= Alta Outcome Document =

The Alta Outcome Document was a document of indigenous peoples' recommendations for a high-level plenary meeting of the General Assembly to be called the World Conference on Indigenous Peoples in 2014, produced from the Global Indigenous Preparatory Conference in Alta, Norway on 10–12 June 2013.

300 representatives of indigenous peoples from all of the world's global geo-political regions participated in creating the recommendations and document. There were 600 delegates and observers of the preparatory meeting.

The Sami Parliament of Norway hosted the event. It was drafted through democratic processes, facilitated by a writing group consisting of indigenous peoples' representatives from all global regions. Some questioned whether the document reflected genuine consensus, given diversity of the world's indigenous peoples.

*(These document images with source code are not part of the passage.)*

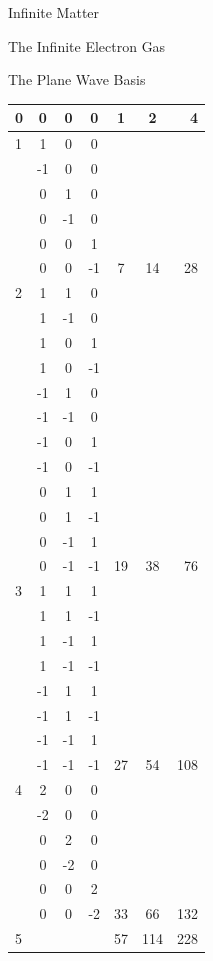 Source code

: \documentclass[twoside,english]{uiofysmaster}
\begin{document}
\begin{chapter}{Infinite Matter}
\begin{section}{The Infinite Electron Gas}
\begin{subsection}{The Plane Wave Basis}
\begin{table}[H]
\begin{center}
\begin{tabular}[center]{l | c c c | c | c | r }
						\hline
						0 & 0 & 0 & 0 & 1 & 2 & 4 \\
						\hline
						1 & 1 & 0 & 0 &   &   &   \\
						  & -1& 0 & 0 &   &   &   \\
						  & 0 & 1 & 0 &   &   &   \\
						  & 0 & -1& 0 &   &   &   \\
						  & 0 & 0 & 1 &   &   &   \\
						  & 0 & 0 & -1& 7 & 14& 28\\
						\hline
						2 & 1 & 1 & 0 &   &   &   \\
						  & 1 & -1& 0 &   &   &   \\
						  & 1 & 0 & 1 &   &   &   \\
						  & 1 & 0 & -1&   &   &   \\
						  & -1& 1 & 0 &   &   &   \\
						  & -1& -1& 0 &   &   &   \\
						  & -1& 0 & 1 &   &   &   \\
						  & -1& 0 & -1&   &   &   \\
						  & 0 & 1 & 1 &   &   &   \\
						  & 0 & 1 & -1&   &   &   \\
						  & 0 & -1& 1 &   &   &   \\
						  & 0 & -1& -1&19 &38 & 76\\
						\hline
						3 & 1 & 1 & 1 &   &   &   \\
						  & 1 & 1 & -1&   &   &   \\
						  & 1 & -1& 1 &   &   &   \\
						  & 1 & -1& -1&   &   &   \\
						  & -1& 1 & 1 &   &   &   \\
						  & -1& 1 & -1&   &   &   \\
						  & -1& -1& 1 &   &   &   \\
						  & -1& -1& -1&27 & 54&108\\
						\hline
						4 & 2 & 0 & 0 &   &   &   \\
						  & -2& 0 & 0 &   &   &   \\
						  & 0 & 2 & 0 &   &   &   \\
						  & 0 & -2& 0 &   &   &   \\
						  & 0 & 0 & 2 &   &   &   \\
						  & 0 & 0 & -2& 33& 66&132\\
						\hline
						5 &   &   &   & 57&114&228\\

\end{tabular}
\end{center}
\end{table}
\end{subsection}
\end{section}
\end{chapter}
\end{document}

The ambition of the indigenous peoples involved was to have the document be accepted as an official United Nations document.

Key topics included:
- indigenous peoples' lands, territories, resources, oceans and waters;
- implementation of the rights of indigenous peoples and UN action to support it;
- indigenous peoples' priorities for development with free, prior and informed consent;
- relationship between governments, indigenous peoples and extractive industries regarding participation, access to decision-making and distribution of income.

Indigenous peoples' increasing involvement with UN processes may not be integrated with that of the state governing their ancestral domain. For example, the Indonesian Indigenous Peoples' Alliance of the Archipelago wrote a letter to President Susilo Bambang Yudhoyono regarding Government of Indonesia objections to the UN over 2014 conference plans, which claimed Indonesian indigenous peoples had not been involved.